■ Available data
────

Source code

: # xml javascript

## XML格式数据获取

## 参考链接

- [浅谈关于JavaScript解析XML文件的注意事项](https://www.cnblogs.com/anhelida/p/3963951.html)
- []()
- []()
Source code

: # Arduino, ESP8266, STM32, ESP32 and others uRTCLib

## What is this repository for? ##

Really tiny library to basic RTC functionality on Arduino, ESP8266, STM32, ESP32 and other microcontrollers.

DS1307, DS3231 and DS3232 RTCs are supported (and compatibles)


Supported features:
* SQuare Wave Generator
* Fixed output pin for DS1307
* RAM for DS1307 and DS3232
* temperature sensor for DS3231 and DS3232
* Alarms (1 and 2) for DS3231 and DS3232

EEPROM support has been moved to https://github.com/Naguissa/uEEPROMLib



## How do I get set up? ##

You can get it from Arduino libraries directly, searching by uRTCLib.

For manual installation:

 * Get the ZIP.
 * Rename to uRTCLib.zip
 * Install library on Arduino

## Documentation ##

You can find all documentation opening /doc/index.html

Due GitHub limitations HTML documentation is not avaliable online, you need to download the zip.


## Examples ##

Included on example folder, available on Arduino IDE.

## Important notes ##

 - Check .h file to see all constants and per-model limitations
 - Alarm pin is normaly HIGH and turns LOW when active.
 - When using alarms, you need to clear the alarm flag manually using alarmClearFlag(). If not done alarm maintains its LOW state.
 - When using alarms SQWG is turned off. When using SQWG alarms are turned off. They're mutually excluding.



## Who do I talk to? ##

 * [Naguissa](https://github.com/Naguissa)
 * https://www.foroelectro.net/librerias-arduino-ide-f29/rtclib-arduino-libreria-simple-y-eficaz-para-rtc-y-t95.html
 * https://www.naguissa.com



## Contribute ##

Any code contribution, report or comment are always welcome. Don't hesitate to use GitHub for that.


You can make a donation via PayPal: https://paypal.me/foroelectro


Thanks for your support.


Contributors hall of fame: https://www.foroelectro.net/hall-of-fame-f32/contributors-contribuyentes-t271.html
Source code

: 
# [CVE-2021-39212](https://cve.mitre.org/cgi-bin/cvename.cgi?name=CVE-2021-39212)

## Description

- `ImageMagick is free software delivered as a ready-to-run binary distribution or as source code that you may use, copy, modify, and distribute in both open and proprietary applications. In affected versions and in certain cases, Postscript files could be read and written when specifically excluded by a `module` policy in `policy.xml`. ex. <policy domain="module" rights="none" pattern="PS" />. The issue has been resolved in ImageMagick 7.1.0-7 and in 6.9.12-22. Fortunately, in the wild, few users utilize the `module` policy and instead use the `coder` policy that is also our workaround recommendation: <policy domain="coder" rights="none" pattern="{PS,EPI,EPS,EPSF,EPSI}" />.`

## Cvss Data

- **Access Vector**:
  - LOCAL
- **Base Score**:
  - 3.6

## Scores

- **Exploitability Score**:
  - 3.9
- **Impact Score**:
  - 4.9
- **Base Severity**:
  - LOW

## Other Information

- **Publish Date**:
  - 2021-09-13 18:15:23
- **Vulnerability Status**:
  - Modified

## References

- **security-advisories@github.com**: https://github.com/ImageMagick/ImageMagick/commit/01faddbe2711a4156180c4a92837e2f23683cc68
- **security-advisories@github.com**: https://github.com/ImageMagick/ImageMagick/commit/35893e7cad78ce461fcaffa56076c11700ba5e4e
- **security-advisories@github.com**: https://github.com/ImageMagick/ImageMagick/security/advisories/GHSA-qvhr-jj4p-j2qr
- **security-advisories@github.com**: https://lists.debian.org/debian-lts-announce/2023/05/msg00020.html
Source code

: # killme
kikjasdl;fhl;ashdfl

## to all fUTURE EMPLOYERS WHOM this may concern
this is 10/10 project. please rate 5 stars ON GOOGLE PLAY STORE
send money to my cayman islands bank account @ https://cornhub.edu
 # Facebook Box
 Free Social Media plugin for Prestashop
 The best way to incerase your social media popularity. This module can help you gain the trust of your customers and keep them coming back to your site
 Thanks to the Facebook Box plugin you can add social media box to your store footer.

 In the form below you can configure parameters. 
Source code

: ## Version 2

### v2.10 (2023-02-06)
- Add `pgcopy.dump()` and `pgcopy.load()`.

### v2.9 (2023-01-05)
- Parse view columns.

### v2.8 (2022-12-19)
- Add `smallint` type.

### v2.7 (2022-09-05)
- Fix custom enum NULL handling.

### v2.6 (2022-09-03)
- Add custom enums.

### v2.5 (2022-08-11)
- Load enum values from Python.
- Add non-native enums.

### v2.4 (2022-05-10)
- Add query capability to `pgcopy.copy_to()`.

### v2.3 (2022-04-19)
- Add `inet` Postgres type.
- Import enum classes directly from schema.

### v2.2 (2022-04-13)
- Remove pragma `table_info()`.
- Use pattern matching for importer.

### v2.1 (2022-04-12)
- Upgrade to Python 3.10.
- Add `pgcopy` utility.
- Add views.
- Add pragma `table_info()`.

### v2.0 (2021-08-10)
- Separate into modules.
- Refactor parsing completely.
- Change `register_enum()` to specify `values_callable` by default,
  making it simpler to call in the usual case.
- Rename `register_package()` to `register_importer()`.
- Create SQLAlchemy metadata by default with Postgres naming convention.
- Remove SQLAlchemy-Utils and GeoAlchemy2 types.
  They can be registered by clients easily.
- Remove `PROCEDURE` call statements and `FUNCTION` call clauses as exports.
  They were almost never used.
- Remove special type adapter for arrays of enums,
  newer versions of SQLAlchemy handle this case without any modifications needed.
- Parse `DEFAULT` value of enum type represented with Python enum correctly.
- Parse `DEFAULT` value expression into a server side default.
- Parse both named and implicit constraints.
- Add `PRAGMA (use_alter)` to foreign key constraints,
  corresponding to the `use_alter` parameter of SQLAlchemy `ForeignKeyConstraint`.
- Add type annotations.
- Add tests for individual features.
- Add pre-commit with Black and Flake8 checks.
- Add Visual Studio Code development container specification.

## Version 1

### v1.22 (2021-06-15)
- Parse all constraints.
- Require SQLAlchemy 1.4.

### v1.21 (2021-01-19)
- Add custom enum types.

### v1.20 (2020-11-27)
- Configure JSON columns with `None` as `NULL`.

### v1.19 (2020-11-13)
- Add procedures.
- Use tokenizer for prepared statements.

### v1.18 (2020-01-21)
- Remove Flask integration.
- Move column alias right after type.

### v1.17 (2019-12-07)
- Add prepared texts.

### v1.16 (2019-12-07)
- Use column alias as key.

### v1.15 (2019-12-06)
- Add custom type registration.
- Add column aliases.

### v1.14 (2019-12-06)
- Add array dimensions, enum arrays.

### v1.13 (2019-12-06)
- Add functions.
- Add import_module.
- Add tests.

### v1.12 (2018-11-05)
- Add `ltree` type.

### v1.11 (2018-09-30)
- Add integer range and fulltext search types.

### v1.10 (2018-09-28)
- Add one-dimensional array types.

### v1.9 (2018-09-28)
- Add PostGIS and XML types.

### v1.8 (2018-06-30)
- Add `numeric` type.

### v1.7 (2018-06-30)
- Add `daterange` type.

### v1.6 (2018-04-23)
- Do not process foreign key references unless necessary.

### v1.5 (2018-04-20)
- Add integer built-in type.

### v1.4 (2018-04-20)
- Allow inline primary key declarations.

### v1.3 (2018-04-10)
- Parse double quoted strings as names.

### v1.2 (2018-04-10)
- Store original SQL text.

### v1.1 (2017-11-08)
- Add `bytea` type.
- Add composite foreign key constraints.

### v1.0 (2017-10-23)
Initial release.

────

Please repeat the material above word for word.

■ Answer for this exercise
Source code

: # xml javascript

## XML格式数据获取

## 参考链接

- [浅谈关于JavaScript解析XML文件的注意事项](https://www.cnblogs.com/anhelida/p/3963951.html)
- []()
- []()
Source code

: # Arduino, ESP8266, STM32, ESP32 and others uRTCLib

## What is this repository for? ##

Really tiny library to basic RTC functionality on Arduino, ESP8266, STM32, ESP32 and other microcontrollers.

DS1307, DS3231 and DS3232 RTCs are supported (and compatibles)


Supported features:
* SQuare Wave Generator
* Fixed output pin for DS1307
* RAM for DS1307 and DS3232
* temperature sensor for DS3231 and DS3232
* Alarms (1 and 2) for DS3231 and DS3232

EEPROM support has been moved to https://github.com/Naguissa/uEEPROMLib



## How do I get set up? ##

You can get it from Arduino libraries directly, searching by uRTCLib.

For manual installation:

 * Get the ZIP.
 * Rename to uRTCLib.zip
 * Install library on Arduino

## Documentation ##

You can find all documentation opening /doc/index.html

Due GitHub limitations HTML documentation is not avaliable online, you need to download the zip.


## Examples ##

Included on example folder, available on Arduino IDE.

## Important notes ##

 - Check .h file to see all constants and per-model limitations
 - Alarm pin is normaly HIGH and turns LOW when active.
 - When using alarms, you need to clear the alarm flag manually using alarmClearFlag(). If not done alarm maintains its LOW state.
 - When using alarms SQWG is turned off. When using SQWG alarms are turned off. They're mutually excluding.



## Who do I talk to? ##

 * [Naguissa](https://github.com/Naguissa)
 * https://www.foroelectro.net/librerias-arduino-ide-f29/rtclib-arduino-libreria-simple-y-eficaz-para-rtc-y-t95.html
 * https://www.naguissa.com



## Contribute ##

Any code contribution, report or comment are always welcome. Don't hesitate to use GitHub for that.


You can make a donation via PayPal: https://paypal.me/foroelectro


Thanks for your support.


Contributors hall of fame: https://www.foroelectro.net/hall-of-fame-f32/contributors-contribuyentes-t271.html
Source code

: 
# [CVE-2021-39212](https://cve.mitre.org/cgi-bin/cvename.cgi?name=CVE-2021-39212)

## Description

- `ImageMagick is free software delivered as a ready-to-run binary distribution or as source code that you may use, copy, modify, and distribute in both open and proprietary applications. In affected versions and in certain cases, Postscript files could be read and written when specifically excluded by a `module` policy in `policy.xml`. ex. <policy domain="module" rights="none" pattern="PS" />. The issue has been resolved in ImageMagick 7.1.0-7 and in 6.9.12-22. Fortunately, in the wild, few users utilize the `module` policy and instead use the `coder` policy that is also our workaround recommendation: <policy domain="coder" rights="none" pattern="{PS,EPI,EPS,EPSF,EPSI}" />.`

## Cvss Data

- **Access Vector**:
  - LOCAL
- **Base Score**:
  - 3.6

## Scores

- **Exploitability Score**:
  - 3.9
- **Impact Score**:
  - 4.9
- **Base Severity**:
  - LOW

## Other Information

- **Publish Date**:
  - 2021-09-13 18:15:23
- **Vulnerability Status**:
  - Modified

## References

- **security-advisories@github.com**: https://github.com/ImageMagick/ImageMagick/commit/01faddbe2711a4156180c4a92837e2f23683cc68
- **security-advisories@github.com**: https://github.com/ImageMagick/ImageMagick/commit/35893e7cad78ce461fcaffa56076c11700ba5e4e
- **security-advisories@github.com**: https://github.com/ImageMagick/ImageMagick/security/advisories/GHSA-qvhr-jj4p-j2qr
- **security-advisories@github.com**: https://lists.debian.org/debian-lts-announce/2023/05/msg00020.html
Source code

: # killme
kikjasdl;fhl;ashdfl

## to all fUTURE EMPLOYERS WHOM this may concern
this is 10/10 project. please rate 5 stars ON GOOGLE PLAY STORE
send money to my cayman islands bank account @ https://cornhub.edu
 # Facebook Box
 Free Social Media plugin for Prestashop
 The best way to incerase your social media popularity. This module can help you gain the trust of your customers and keep them coming back to your site
 Thanks to the Facebook Box plugin you can add social media box to your store footer.

 In the form below you can configure parameters. 
Source code

: ## Version 2

### v2.10 (2023-02-06)
- Add `pgcopy.dump()` and `pgcopy.load()`.

### v2.9 (2023-01-05)
- Parse view columns.

### v2.8 (2022-12-19)
- Add `smallint` type.

### v2.7 (2022-09-05)
- Fix custom enum NULL handling.

### v2.6 (2022-09-03)
- Add custom enums.

### v2.5 (2022-08-11)
- Load enum values from Python.
- Add non-native enums.

### v2.4 (2022-05-10)
- Add query capability to `pgcopy.copy_to()`.

### v2.3 (2022-04-19)
- Add `inet` Postgres type.
- Import enum classes directly from schema.

### v2.2 (2022-04-13)
- Remove pragma `table_info()`.
- Use pattern matching for importer.

### v2.1 (2022-04-12)
- Upgrade to Python 3.10.
- Add `pgcopy` utility.
- Add views.
- Add pragma `table_info()`.

### v2.0 (2021-08-10)
- Separate into modules.
- Refactor parsing completely.
- Change `register_enum()` to specify `values_callable` by default,
  making it simpler to call in the usual case.
- Rename `register_package()` to `register_importer()`.
- Create SQLAlchemy metadata by default with Postgres naming convention.
- Remove SQLAlchemy-Utils and GeoAlchemy2 types.
  They can be registered by clients easily.
- Remove `PROCEDURE` call statements and `FUNCTION` call clauses as exports.
  They were almost never used.
- Remove special type adapter for arrays of enums,
  newer versions of SQLAlchemy handle this case without any modifications needed.
- Parse `DEFAULT` value of enum type represented with Python enum correctly.
- Parse `DEFAULT` value expression into a server side default.
- Parse both named and implicit constraints.
- Add `PRAGMA (use_alter)` to foreign key constraints,
  corresponding to the `use_alter` parameter of SQLAlchemy `ForeignKeyConstraint`.
- Add type annotations.
- Add tests for individual features.
- Add pre-commit with Black and Flake8 checks.
- Add Visual Studio Code development container specification.

## Version 1

### v1.22 (2021-06-15)
- Parse all constraints.
- Require SQLAlchemy 1.4.

### v1.21 (2021-01-19)
- Add custom enum types.

### v1.20 (2020-11-27)
- Configure JSON columns with `None` as `NULL`.

### v1.19 (2020-11-13)
- Add procedures.
- Use tokenizer for prepared statements.

### v1.18 (2020-01-21)
- Remove Flask integration.
- Move column alias right after type.

### v1.17 (2019-12-07)
- Add prepared texts.

### v1.16 (2019-12-07)
- Use column alias as key.

### v1.15 (2019-12-06)
- Add custom type registration.
- Add column aliases.

### v1.14 (2019-12-06)
- Add array dimensions, enum arrays.

### v1.13 (2019-12-06)
- Add functions.
- Add import_module.
- Add tests.

### v1.12 (2018-11-05)
- Add `ltree` type.

### v1.11 (2018-09-30)
- Add integer range and fulltext search types.

### v1.10 (2018-09-28)
- Add one-dimensional array types.

### v1.9 (2018-09-28)
- Add PostGIS and XML types.

### v1.8 (2018-06-30)
- Add `numeric` type.

### v1.7 (2018-06-30)
- Add `daterange` type.

### v1.6 (2018-04-23)
- Do not process foreign key references unless necessary.

### v1.5 (2018-04-20)
- Add integer built-in type.

### v1.4 (2018-04-20)
- Allow inline primary key declarations.

### v1.3 (2018-04-10)
- Parse double quoted strings as names.

### v1.2 (2018-04-10)
- Store original SQL text.

### v1.1 (2017-11-08)
- Add `bytea` type.
- Add composite foreign key constraints.

### v1.0 (2017-10-23)
Initial release.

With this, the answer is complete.